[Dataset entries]
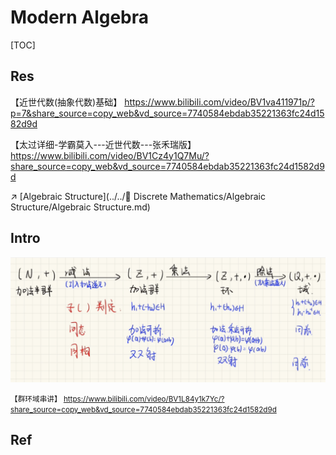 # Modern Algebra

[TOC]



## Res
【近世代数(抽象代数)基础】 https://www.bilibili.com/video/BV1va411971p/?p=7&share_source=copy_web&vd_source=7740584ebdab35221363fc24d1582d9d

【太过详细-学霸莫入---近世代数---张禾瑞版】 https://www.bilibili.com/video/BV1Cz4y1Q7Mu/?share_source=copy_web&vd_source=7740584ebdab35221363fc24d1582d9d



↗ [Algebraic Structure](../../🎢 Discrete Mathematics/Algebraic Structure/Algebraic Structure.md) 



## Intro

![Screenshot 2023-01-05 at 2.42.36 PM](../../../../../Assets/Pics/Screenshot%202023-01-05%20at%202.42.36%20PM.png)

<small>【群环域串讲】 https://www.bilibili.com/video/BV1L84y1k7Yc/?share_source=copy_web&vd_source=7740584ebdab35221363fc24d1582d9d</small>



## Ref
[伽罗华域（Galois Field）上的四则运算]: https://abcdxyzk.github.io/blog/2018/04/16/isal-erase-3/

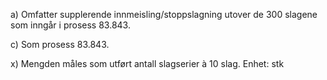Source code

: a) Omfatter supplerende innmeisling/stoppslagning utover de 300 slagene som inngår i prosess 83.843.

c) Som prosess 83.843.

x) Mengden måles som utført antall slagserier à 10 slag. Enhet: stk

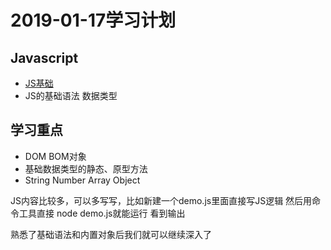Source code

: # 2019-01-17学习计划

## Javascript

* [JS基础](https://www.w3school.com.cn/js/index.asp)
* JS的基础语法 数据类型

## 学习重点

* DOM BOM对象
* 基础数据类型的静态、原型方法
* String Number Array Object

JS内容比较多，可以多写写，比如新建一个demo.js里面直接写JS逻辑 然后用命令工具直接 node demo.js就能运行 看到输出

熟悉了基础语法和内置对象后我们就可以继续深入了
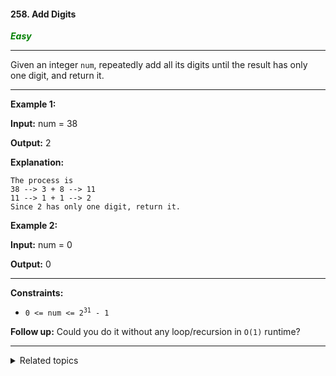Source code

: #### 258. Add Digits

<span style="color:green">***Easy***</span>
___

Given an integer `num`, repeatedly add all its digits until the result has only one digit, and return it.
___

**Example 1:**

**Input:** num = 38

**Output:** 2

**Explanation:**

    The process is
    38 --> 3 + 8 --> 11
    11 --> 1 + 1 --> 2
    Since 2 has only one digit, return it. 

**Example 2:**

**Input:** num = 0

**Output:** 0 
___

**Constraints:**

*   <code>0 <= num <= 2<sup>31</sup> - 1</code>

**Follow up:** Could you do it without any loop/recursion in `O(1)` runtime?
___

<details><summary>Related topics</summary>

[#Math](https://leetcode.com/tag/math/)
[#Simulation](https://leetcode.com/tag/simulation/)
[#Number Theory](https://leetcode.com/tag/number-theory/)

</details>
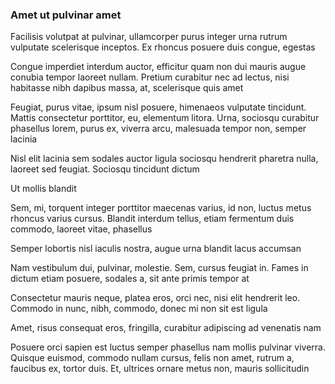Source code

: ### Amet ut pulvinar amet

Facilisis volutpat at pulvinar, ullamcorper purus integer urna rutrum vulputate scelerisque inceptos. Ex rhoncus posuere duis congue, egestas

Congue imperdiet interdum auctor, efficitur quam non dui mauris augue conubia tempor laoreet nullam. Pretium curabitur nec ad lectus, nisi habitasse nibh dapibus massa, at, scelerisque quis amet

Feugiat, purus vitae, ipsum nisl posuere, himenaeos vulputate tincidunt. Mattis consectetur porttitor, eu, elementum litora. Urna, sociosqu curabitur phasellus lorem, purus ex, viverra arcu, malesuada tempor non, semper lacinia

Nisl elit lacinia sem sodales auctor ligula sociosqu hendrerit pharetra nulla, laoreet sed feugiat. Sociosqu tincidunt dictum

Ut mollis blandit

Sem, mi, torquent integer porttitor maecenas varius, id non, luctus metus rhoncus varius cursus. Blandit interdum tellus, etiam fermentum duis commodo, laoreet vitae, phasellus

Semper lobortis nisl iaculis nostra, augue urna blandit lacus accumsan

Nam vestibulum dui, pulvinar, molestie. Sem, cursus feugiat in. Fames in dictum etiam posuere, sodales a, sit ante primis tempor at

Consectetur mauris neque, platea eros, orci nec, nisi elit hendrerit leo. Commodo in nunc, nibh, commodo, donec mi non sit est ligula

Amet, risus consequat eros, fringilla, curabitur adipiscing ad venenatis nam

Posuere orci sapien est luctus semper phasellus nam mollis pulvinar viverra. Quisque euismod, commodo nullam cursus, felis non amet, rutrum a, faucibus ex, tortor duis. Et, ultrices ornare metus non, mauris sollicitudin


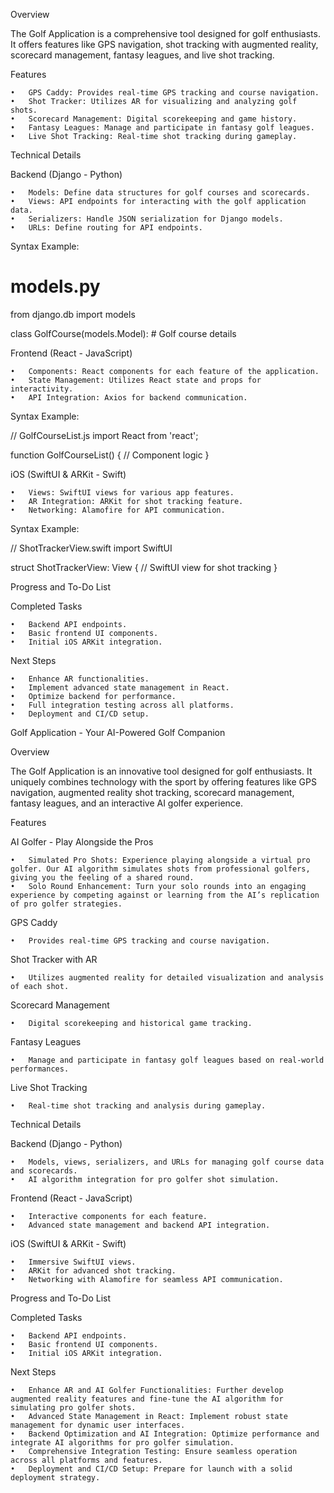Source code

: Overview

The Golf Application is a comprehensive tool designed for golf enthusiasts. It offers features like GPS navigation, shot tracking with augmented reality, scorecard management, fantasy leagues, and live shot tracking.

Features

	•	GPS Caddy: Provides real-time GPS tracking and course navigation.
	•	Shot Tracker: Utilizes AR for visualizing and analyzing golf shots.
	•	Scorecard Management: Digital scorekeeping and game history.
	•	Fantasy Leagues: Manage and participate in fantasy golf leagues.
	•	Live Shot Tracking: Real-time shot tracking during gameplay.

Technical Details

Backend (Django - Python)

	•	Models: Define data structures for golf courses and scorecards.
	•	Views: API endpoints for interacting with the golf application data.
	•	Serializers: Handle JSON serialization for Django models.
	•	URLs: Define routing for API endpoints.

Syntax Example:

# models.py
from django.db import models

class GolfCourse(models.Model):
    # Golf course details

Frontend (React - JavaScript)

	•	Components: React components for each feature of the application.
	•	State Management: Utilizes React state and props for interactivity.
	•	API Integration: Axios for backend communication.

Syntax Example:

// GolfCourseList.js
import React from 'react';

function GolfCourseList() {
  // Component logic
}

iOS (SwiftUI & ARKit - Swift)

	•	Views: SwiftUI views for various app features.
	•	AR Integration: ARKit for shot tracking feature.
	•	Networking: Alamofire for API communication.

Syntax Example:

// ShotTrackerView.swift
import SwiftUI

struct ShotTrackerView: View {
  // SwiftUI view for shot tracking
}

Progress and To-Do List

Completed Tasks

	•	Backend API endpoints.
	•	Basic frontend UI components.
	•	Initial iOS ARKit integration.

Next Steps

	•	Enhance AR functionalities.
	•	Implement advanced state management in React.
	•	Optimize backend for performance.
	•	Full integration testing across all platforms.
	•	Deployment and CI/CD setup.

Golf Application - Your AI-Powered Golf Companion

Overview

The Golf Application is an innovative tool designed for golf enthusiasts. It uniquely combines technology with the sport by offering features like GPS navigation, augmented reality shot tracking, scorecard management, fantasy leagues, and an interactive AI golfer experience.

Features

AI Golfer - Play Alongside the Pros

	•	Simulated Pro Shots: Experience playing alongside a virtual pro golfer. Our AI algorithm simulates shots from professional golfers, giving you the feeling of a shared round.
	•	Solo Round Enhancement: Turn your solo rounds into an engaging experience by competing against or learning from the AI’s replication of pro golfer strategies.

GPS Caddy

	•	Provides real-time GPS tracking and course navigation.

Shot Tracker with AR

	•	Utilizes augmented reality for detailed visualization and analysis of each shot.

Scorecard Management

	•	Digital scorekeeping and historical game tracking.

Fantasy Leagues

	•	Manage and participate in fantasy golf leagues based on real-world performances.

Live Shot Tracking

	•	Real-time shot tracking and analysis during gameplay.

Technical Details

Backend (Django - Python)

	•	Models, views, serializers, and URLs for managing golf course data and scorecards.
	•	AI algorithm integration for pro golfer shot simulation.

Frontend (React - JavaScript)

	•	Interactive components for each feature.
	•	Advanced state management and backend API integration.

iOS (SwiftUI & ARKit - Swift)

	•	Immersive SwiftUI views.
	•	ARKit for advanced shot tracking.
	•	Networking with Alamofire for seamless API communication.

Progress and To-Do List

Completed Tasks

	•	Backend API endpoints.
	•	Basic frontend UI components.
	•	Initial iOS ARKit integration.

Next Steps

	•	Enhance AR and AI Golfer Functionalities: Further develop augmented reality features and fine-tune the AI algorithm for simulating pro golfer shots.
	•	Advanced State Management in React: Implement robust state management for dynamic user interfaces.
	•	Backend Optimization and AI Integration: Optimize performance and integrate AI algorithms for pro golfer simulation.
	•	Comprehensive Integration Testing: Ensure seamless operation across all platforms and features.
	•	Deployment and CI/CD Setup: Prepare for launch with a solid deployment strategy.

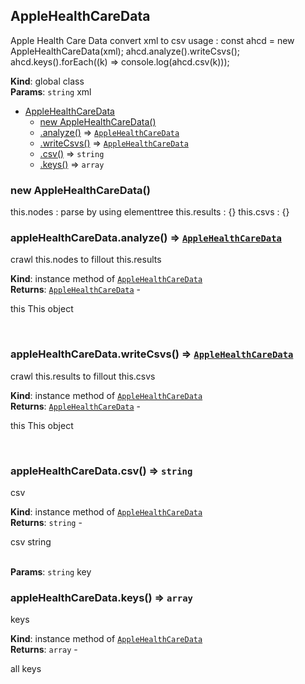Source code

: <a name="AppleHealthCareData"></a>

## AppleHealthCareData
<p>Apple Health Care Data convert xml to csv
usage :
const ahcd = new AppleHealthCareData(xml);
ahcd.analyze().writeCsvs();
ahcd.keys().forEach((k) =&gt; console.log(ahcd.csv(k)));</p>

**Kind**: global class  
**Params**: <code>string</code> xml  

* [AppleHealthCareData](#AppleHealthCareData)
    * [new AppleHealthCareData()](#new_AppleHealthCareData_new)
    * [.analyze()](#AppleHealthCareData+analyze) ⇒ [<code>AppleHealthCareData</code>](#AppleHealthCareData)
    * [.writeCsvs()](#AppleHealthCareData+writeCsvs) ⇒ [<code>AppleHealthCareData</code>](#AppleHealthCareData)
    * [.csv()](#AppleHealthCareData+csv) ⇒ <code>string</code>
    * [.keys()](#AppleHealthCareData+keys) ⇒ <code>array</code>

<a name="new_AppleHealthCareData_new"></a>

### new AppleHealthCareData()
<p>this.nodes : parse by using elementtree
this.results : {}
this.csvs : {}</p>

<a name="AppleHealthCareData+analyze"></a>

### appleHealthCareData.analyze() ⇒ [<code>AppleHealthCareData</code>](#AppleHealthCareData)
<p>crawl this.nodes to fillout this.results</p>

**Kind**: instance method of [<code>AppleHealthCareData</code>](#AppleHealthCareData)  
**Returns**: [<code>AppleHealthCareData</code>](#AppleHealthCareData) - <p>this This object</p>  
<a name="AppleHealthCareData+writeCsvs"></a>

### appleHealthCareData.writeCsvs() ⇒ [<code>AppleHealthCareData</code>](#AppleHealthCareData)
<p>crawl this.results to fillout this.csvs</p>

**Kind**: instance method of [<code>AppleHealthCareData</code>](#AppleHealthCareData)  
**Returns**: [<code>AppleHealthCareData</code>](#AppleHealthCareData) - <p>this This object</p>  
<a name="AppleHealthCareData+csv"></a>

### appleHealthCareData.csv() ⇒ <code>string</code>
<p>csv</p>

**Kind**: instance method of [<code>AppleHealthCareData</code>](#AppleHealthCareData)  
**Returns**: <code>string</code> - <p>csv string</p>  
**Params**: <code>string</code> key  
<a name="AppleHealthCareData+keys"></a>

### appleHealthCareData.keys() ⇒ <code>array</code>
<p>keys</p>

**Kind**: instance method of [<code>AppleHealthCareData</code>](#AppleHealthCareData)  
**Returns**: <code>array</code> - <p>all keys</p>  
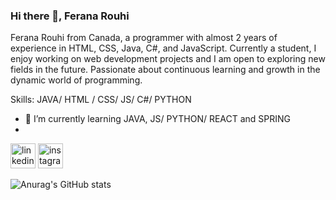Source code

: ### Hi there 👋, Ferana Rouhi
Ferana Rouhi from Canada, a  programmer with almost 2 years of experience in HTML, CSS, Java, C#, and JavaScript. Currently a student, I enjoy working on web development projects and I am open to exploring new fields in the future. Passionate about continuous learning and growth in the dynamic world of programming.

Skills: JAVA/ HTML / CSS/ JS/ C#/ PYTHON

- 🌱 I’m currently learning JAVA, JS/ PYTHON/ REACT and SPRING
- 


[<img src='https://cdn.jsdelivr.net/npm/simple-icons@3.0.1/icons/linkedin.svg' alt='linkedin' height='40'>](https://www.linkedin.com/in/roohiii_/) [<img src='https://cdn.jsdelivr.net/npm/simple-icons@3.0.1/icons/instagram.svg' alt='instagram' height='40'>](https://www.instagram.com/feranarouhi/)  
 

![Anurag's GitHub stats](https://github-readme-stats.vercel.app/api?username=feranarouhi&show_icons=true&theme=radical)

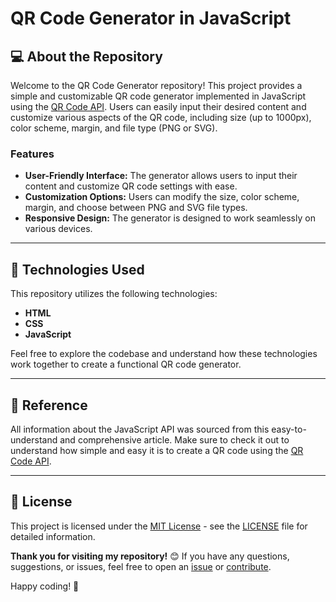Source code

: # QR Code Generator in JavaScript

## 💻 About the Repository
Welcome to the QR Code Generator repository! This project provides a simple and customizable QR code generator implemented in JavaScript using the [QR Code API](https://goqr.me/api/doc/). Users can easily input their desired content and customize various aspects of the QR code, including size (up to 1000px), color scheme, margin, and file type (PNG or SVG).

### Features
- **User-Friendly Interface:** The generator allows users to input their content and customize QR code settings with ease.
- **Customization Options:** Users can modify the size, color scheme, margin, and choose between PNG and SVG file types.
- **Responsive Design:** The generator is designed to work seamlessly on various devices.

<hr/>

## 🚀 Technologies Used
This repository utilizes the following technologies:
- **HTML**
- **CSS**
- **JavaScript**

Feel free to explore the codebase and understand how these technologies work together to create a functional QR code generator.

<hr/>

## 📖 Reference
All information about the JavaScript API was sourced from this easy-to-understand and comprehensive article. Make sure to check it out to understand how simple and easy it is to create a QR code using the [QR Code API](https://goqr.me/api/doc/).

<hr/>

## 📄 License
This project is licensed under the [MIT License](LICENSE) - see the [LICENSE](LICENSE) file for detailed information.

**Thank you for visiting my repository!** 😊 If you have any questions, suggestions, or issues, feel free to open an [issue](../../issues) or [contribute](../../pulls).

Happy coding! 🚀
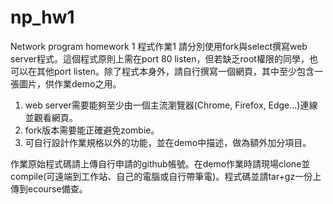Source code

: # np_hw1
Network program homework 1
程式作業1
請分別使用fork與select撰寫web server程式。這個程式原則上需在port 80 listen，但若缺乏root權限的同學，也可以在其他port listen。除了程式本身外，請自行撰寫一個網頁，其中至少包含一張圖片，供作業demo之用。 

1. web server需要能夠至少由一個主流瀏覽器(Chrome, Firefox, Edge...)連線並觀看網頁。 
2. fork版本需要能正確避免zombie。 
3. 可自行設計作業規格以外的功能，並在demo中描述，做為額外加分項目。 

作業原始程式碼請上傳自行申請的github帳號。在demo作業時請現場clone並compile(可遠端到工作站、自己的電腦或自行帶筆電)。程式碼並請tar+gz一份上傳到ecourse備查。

- _TASK DESCRIPTION_
Reproduce exactly the lines above that run from the one with "[#Math](https://leetcode.com/tag/math/)" to the one with "ut pulvinar amet", both included, leaving pictures out.

- _TASK RESULT_
[#Math](https://leetcode.com/tag/math/)
[#Simulation](https://leetcode.com/tag/simulation/)
[#Number Theory](https://leetcode.com/tag/number-theory/)

</details>
Source code

: ### Amet ut pulvinar amet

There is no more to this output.